Functional programming and looping

Posted by Jon
on Tuesday, July 29

If you’re a programmer, you’ve probably worked through one or more books teaching you the syntax of a new language. I’ve had this experience with half a dozen languages, like C, Javascript, and Perl. These books are typically introduce loops midway through the syntax discussion, after datatypes and control flow, but before I/O and advanced features.

Loops are almost always presented according to this formula.

  • Inane intro text: “what if you want to do an operation more than once”?
  • Introduce while loop, with difference between do while and while do.
  • Introduce for loop, the while loop’s crazy cousin.
  • (Bonus) Introduce foreach loop if language is sufficiently high-level. And that’s it – you know how to loop through code; time to move on.

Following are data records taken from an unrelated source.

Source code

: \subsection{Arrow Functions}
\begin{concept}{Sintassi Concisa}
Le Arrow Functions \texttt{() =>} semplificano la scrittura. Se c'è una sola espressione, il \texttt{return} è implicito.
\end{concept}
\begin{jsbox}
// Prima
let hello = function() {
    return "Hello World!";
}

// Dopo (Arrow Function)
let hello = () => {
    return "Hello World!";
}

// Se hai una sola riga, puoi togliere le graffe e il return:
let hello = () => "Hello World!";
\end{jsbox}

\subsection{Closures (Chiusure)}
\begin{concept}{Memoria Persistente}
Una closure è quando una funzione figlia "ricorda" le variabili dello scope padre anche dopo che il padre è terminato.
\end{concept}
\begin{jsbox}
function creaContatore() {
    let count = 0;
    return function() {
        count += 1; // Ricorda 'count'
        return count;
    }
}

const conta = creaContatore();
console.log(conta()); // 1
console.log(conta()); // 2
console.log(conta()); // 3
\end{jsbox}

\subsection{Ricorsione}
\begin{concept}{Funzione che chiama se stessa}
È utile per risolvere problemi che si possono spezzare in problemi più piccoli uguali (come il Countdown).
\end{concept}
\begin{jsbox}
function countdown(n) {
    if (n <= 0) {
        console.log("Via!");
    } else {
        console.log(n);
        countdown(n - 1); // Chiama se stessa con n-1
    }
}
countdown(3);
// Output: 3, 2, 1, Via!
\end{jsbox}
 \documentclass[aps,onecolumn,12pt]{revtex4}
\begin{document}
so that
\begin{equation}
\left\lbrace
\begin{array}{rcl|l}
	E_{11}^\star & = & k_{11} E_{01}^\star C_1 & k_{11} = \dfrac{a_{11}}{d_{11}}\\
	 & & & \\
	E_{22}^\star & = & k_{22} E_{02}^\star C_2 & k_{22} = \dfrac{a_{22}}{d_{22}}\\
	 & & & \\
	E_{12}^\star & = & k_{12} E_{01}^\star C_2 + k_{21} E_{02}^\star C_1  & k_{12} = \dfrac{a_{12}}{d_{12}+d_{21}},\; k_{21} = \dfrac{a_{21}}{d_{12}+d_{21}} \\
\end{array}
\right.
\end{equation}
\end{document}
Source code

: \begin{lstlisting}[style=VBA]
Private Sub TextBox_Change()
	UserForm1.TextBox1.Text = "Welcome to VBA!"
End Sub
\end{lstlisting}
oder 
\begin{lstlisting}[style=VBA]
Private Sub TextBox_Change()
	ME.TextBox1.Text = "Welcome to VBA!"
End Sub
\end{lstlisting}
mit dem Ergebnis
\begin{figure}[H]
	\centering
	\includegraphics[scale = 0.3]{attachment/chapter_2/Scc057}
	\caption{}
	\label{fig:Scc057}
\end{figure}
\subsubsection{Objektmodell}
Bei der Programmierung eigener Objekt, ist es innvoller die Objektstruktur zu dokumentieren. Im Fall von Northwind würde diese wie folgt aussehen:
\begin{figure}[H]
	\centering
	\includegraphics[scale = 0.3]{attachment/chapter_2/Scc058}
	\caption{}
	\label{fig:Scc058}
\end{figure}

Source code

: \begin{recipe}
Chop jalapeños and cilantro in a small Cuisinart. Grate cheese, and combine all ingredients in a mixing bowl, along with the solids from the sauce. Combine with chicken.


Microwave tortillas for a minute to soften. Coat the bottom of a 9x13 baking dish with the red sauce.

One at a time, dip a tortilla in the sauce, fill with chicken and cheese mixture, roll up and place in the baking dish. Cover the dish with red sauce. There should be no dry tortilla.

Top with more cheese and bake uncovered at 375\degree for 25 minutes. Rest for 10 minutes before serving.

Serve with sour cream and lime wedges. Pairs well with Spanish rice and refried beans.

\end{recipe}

Not so fast. If you’re lucky enough to use a language that draws from functional programming, you shouldn’t loop like this.

The point

From now on, I’m going to use Ruby for examples, but this article isn’t about Ruby. It is about transitioning from primitive loops to iterating through collections, and from generic collection functions (like each) to more specific functions (like map).

From loops to array traversal

For the last several months, I’ve been working on Tumblon, a medium-sized Rails application. I’ve worked on 15-20 Ruby applications over the last three years, probably totaling 50,000 lines of Ruby code.

I’ve only used a primitive loop once.

That primitive loop was a loop {} loop, forever polling a task list looking for jobs. In other words, a loop with no exit condition beyond ^C or a server crash. As far as I know, Ruby doesn’t have a for loop at all, which would explain why I haven’t used it. It has a foreach loop (for item in arr), but that’s syntactic sugar for arr.each {}.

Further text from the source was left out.